California county OKs legal enforcement of health orders

Police can have water, power shut off to houses and businesses that fail comply with orders

California county OKs legal enforcement of health orders
Leaders in one California county have approved the use of restraining orders and other enforcement actions against individuals and businesses who refuse to comply with orders to control the spread of the coronavirus. (Source: Paul Zoeller)

VENTURA, Calif. (AP) - Ventura County leaders have approved the use of restraining orders and other enforcement actions against individuals and businesses who refuse to comply with local and state health orders to control the spread of the coronavirus.

The decision at a special meeting Tuesday of the Board of Supervisors gave County Counsel Leroy Smith discretion to seek court enforcement of health mandates, the Ventura County Star reported.

Smith told the newspaper that the nature of any orders and the identities of the parties involved would only be released after litigation is filed.
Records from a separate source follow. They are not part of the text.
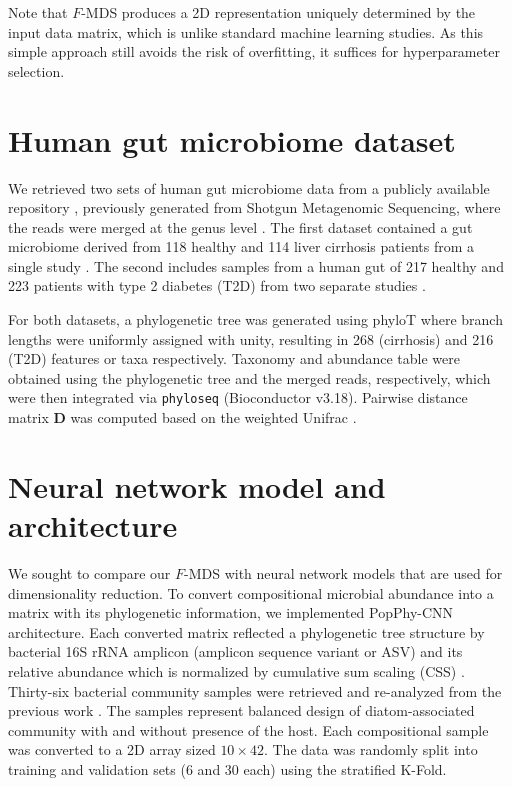 \documentclass[11pt]{article}
\newcommand{\1}{{\rm 1}\kern-0.24em{\rm I}}
\begin{document}
Note that $F$-MDS produces a 2D representation uniquely determined by the input data matrix, which is unlike standard machine learning studies. As this simple approach still avoids the risk of overfitting, it suffices for hyperparameter selection. 
\clearpage


\section{Human gut microbiome dataset}

We retrieved two sets of human gut microbiome data from a publicly available repository \cite{Pasolli16}, previously generated from Shotgun Metagenomic Sequencing, where the reads were merged at the genus level \cite{reiman20}. 
The first dataset contained a gut microbiome derived from 118 healthy and 114 liver cirrhosis patients from a single study \cite{Qin14}.
The second includes samples from a human gut of 217 healthy and 223 patients with type 2 diabetes (T2D) from two separate studies \cite{Qin12, Karlsson13}.

For both datasets, a phylogenetic tree was generated using phyloT \cite{Letunic23} where branch lengths were uniformly assigned with unity, resulting in 268 (cirrhosis) and 216 (T2D) features or taxa respectively. Taxonomy and abundance table were obtained using the phylogenetic tree and the merged reads, respectively, which were then integrated via \texttt{phyloseq} (Bioconductor v3.18). Pairwise distance matrix $\mathbf{D}$ was computed based on the weighted Unifrac \cite{lozupone07}.
\clearpage


\section{Neural network model and architecture}

We sought to compare our $F$-MDS with neural network models that are used for dimensionality reduction. To convert compositional microbial abundance into a matrix with its phylogenetic information, we implemented PopPhy-CNN \cite{reiman20} architecture. Each converted matrix reflected a phylogenetic tree structure by bacterial 16S rRNA amplicon (amplicon sequence variant or ASV) and its relative abundance which is normalized by cumulative sum scaling (CSS) \cite{paulson13}.
Thirty-six bacterial community samples were retrieved and re-analyzed from the previous work \cite{kim22}. The samples represent balanced design of diatom-associated community with and without presence of the host. Each compositional sample was converted to a 2D array sized $10 \times 42$.
The data was randomly split into training and validation sets (6 and 30 each) using the stratified K-Fold.
\end{document}
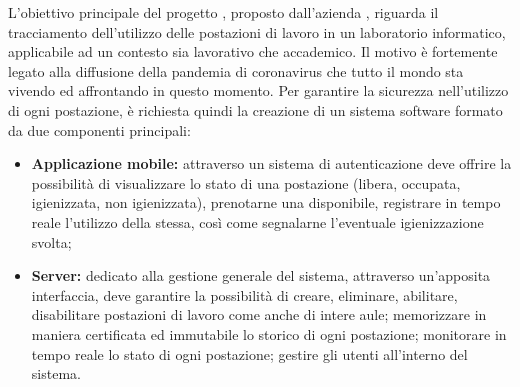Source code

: L'obiettivo principale del progetto \NomeProgetto{}, proposto dall'azienda \proponente{}, riguarda il tracciamento dell'utilizzo delle postazioni di lavoro in un laboratorio informatico, applicabile ad un contesto sia lavorativo che accademico.
Il motivo è fortemente legato alla diffusione della pandemia di coronavirus che tutto il mondo sta vivendo ed affrontando in questo momento. Per garantire la sicurezza nell'utilizzo di ogni postazione, è richiesta quindi la creazione di un sistema software formato da due componenti principali:
\begin{itemize}
    \item \textbf{Applicazione mobile:} attraverso un sistema di autenticazione deve offrire la possibilità di visualizzare lo stato di una postazione (libera, occupata, igienizzata, non igienizzata), prenotarne una disponibile, registrare in tempo reale l'utilizzo della stessa, così come segnalarne l'eventuale igienizzazione svolta;
    \item \textbf{Server:} dedicato alla gestione generale del sistema, attraverso un'apposita interfaccia, deve garantire la possibilità di creare, eliminare, abilitare, disabilitare postazioni di lavoro come anche di intere aule; memorizzare in maniera certificata ed immutabile lo storico di ogni postazione; monitorare in tempo reale lo stato di ogni postazione; gestire gli utenti all'interno del sistema.
\end{itemize}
Meanwhile in neighboring Los Angeles, Mayor Eric Garcetti announced a crackdown Wednesday on house parties that have brought hundreds of people together despite health orders banning large gatherings.

Beginning Friday night, police can ask the city’s Department of Water and Power to shut off service to houses and businesses hosting parties within 48 hours.

With bars closed in town, “these large house parties have essentially become nightclubs in the hills” and they can become “superspreaders” of COVID-19, Garcetti said.

Garcetti specifically mentioned a gathering Monday night at a mansion where hundreds of people gathered without masks or social distancing. The party ended in a shooting that killed a woman and wounded two other people.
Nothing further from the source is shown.